Instructions to follow – Find all the lines in the entries below that hold the word "OfCategory" and copy them.
------ Records to process ------
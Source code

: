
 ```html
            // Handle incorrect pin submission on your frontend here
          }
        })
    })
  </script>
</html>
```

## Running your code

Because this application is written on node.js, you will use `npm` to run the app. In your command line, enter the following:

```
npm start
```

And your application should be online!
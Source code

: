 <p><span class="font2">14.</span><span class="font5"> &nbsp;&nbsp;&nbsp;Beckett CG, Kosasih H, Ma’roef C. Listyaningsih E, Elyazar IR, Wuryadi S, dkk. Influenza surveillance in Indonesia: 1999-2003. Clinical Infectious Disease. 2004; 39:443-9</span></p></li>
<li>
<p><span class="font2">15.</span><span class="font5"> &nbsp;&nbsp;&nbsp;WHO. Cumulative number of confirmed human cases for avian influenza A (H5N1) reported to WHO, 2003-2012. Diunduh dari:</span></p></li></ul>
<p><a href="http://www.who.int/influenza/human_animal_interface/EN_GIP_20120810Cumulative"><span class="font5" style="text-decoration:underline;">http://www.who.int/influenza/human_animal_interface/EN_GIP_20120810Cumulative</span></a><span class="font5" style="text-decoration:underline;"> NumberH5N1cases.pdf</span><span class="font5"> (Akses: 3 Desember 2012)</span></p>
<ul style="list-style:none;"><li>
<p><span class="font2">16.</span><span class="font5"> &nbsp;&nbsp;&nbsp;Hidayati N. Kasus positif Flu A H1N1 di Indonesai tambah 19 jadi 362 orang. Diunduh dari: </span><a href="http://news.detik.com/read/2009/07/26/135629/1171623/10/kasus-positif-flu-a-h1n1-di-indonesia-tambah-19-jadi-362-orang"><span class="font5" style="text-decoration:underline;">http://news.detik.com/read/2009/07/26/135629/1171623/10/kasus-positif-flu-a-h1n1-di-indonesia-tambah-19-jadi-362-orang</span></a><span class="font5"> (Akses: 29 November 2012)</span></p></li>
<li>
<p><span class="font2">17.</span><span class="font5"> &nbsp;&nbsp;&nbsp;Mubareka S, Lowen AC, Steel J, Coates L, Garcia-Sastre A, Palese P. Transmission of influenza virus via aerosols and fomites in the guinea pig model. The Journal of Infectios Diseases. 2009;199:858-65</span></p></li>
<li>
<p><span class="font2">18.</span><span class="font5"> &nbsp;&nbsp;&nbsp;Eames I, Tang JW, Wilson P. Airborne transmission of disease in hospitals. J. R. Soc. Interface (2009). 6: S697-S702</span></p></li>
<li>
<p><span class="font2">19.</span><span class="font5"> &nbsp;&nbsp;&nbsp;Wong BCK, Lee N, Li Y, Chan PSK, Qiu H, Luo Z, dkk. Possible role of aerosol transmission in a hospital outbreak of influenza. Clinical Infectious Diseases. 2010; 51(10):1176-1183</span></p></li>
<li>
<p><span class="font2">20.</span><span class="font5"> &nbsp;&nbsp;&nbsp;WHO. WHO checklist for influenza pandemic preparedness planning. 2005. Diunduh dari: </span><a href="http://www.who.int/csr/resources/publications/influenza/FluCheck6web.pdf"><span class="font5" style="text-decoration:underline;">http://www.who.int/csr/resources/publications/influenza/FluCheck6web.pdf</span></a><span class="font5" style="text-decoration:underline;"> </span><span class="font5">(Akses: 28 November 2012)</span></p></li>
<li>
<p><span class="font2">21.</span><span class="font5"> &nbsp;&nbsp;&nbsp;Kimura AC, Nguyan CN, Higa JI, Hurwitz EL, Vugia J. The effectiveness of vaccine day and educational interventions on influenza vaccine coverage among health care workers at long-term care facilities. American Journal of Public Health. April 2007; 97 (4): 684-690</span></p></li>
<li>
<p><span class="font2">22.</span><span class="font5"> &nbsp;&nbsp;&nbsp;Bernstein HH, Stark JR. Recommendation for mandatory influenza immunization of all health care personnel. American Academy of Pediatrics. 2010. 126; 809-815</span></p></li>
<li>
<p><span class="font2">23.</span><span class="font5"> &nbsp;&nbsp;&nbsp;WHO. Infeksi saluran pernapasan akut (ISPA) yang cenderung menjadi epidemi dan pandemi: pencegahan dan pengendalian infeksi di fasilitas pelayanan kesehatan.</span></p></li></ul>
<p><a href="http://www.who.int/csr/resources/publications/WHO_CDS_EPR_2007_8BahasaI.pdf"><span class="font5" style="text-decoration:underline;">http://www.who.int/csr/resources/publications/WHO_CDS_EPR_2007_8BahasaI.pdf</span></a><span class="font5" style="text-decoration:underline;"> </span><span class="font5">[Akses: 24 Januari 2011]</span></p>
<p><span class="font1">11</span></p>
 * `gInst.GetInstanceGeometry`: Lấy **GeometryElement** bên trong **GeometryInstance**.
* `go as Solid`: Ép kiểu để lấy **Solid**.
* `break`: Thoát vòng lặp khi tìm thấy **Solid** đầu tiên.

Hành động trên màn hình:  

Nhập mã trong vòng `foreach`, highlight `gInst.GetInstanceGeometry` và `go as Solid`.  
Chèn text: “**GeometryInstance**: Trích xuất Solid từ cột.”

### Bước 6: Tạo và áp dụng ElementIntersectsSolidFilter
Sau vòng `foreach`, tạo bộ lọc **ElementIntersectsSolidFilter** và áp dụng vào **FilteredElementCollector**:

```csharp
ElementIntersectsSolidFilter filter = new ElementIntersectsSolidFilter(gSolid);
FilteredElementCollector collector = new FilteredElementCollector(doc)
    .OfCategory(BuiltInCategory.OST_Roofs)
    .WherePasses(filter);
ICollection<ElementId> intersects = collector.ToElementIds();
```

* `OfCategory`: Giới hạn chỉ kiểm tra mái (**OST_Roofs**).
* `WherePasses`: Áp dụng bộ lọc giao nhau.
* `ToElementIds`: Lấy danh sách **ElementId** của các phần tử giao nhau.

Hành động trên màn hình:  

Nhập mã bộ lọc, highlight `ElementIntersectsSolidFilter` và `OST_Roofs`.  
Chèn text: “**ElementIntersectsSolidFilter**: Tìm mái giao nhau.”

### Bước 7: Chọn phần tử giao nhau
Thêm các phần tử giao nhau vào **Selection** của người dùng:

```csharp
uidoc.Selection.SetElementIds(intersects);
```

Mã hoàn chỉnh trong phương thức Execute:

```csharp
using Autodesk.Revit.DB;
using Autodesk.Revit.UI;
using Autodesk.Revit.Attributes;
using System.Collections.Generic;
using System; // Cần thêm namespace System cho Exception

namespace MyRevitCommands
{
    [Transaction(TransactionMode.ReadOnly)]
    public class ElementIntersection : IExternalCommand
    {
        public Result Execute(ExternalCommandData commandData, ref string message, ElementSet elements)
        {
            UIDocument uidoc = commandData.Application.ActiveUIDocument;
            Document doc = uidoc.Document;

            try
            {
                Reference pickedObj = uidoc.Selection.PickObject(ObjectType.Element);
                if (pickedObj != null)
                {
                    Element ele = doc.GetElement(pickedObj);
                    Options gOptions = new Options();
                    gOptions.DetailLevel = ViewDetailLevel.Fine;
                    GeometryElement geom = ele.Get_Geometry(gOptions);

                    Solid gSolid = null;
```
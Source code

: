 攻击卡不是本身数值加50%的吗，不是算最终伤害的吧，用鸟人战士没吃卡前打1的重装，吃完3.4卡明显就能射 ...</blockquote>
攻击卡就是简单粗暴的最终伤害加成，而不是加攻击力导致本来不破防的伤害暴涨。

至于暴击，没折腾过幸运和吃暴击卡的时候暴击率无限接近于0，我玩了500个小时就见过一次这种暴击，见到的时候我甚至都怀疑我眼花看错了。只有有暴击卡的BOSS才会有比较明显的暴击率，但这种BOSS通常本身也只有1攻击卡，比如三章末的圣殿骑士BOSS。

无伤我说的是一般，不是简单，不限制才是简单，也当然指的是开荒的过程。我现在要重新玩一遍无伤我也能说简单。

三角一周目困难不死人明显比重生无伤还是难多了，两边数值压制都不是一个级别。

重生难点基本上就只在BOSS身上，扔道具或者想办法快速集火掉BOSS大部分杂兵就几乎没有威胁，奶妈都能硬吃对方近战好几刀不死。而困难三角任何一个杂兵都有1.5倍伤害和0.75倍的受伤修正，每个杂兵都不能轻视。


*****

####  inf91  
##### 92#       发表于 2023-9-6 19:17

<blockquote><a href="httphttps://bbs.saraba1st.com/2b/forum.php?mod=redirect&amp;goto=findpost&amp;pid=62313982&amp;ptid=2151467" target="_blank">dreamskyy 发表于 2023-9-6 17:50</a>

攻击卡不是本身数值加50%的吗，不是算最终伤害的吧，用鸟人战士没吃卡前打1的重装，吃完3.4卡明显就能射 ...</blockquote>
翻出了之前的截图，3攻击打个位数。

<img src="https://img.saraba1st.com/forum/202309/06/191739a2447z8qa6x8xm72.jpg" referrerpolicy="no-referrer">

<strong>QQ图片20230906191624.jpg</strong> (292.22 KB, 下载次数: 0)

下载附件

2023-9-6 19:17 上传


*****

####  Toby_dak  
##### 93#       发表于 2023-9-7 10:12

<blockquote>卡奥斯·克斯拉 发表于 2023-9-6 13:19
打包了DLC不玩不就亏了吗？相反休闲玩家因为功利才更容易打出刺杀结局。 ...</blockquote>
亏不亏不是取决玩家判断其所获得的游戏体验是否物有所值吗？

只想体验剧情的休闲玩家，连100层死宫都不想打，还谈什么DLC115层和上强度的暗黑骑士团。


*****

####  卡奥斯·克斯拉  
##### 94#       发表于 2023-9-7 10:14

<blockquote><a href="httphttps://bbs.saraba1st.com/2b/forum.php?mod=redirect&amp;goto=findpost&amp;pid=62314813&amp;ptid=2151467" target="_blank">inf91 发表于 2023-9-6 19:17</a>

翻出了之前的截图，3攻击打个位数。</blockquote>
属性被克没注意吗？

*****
------
Final answer –
    .OfCategory(BuiltInCategory.OST_Roofs)
* `OfCategory`: Giới hạn chỉ kiểm tra mái (**OST_Roofs**).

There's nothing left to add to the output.